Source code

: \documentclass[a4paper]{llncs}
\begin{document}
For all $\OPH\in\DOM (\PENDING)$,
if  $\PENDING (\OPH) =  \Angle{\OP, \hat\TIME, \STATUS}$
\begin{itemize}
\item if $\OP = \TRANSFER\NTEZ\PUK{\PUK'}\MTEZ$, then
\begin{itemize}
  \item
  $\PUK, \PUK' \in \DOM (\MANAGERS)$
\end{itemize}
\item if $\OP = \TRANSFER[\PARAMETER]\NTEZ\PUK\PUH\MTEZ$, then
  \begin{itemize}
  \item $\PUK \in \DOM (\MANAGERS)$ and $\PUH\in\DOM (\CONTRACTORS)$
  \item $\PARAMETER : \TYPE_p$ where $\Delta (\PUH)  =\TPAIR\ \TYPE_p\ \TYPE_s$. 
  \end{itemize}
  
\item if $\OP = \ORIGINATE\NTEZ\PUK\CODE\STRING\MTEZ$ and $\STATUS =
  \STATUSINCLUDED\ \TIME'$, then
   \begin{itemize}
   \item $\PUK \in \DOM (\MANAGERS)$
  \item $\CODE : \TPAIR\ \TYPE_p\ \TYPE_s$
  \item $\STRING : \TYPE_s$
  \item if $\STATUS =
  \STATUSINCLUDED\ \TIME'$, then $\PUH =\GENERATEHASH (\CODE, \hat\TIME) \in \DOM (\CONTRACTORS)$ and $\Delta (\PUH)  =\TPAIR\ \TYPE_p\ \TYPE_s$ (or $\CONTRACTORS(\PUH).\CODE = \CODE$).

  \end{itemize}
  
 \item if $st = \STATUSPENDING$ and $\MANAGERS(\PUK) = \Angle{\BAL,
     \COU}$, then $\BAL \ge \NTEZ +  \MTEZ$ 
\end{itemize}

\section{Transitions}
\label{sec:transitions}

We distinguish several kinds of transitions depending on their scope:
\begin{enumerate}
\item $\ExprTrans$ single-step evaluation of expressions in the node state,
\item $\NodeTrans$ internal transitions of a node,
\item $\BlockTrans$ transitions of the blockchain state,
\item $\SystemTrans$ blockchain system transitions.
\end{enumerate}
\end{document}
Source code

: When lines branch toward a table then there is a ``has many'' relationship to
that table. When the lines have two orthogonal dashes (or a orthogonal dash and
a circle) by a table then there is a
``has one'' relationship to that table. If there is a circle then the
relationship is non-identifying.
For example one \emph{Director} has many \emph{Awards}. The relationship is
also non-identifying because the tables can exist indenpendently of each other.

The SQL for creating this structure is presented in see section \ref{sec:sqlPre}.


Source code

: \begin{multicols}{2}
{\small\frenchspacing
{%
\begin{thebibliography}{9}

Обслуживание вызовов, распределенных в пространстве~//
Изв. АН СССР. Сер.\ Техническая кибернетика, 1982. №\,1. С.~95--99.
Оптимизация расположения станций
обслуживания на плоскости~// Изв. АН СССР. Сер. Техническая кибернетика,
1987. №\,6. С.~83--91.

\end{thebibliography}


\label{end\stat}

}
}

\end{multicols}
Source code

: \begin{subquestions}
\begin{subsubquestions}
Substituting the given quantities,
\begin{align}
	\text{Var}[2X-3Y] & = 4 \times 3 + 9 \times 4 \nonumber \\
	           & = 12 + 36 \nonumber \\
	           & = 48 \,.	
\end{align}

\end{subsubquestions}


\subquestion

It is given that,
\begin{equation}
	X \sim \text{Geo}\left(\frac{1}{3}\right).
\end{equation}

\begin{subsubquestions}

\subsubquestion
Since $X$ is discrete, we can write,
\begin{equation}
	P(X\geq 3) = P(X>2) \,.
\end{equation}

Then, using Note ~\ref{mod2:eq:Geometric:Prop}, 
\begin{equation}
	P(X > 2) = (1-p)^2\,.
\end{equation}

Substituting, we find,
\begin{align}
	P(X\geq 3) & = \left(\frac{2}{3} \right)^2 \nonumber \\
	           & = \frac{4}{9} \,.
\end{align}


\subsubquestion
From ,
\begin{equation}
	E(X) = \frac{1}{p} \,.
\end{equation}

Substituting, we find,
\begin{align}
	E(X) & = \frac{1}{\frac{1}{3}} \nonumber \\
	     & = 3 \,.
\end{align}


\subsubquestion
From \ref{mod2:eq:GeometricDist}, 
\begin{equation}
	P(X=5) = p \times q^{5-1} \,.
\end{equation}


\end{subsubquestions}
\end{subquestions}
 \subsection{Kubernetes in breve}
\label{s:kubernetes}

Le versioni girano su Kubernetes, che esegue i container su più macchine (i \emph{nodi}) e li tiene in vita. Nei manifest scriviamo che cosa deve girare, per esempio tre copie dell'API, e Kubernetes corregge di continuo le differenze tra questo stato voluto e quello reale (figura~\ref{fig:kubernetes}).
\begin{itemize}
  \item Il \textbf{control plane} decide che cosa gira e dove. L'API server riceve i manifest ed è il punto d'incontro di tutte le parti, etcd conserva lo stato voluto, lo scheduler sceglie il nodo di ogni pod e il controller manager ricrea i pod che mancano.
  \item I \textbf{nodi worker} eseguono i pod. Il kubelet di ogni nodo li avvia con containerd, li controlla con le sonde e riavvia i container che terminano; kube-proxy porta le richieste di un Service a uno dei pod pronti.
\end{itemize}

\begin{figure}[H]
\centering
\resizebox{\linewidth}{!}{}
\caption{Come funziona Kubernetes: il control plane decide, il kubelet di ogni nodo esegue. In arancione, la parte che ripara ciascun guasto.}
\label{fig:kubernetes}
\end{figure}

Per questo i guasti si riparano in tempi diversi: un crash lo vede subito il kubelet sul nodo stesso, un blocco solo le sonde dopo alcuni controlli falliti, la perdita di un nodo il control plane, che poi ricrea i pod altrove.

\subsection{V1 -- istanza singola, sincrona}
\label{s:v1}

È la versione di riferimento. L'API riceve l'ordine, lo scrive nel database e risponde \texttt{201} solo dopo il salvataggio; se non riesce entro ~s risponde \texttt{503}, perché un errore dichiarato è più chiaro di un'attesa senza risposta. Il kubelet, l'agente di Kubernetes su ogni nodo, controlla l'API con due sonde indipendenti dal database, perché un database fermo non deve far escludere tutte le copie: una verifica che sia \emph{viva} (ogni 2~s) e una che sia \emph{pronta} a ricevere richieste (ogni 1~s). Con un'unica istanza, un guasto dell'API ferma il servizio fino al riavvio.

(Exercise prompt): Locate the word "riceve" in the data above. Copy every line carrying it.

(Answer for the task):
  \item Il \textbf{control plane} decide che cosa gira e dove. L'API server riceve i manifest ed è il punto d'incontro di tutte le parti, etcd conserva lo stato voluto, lo scheduler sceglie il nodo di ogni pod e il controller manager ricrea i pod che mancano.
È la versione di riferimento. L'API riceve l'ordine, lo scrive nel database e risponde \texttt{201} solo dopo il salvataggio; se non riesce entro ~s risponde \texttt{503}, perché un errore dichiarato è più chiaro di un'attesa senza risposta. Il kubelet, l'agente di Kubernetes su ogni nodo, controlla l'API con due sonde indipendenti dal database, perché un database fermo non deve far escludere tutte le copie: una verifica che sia \emph{viva} (ogni 2~s) e una che sia \emph{pronta} a ricevere richieste (ogni 1~s). Con un'unica istanza, un guasto dell'API ferma il servizio fino al riavvio.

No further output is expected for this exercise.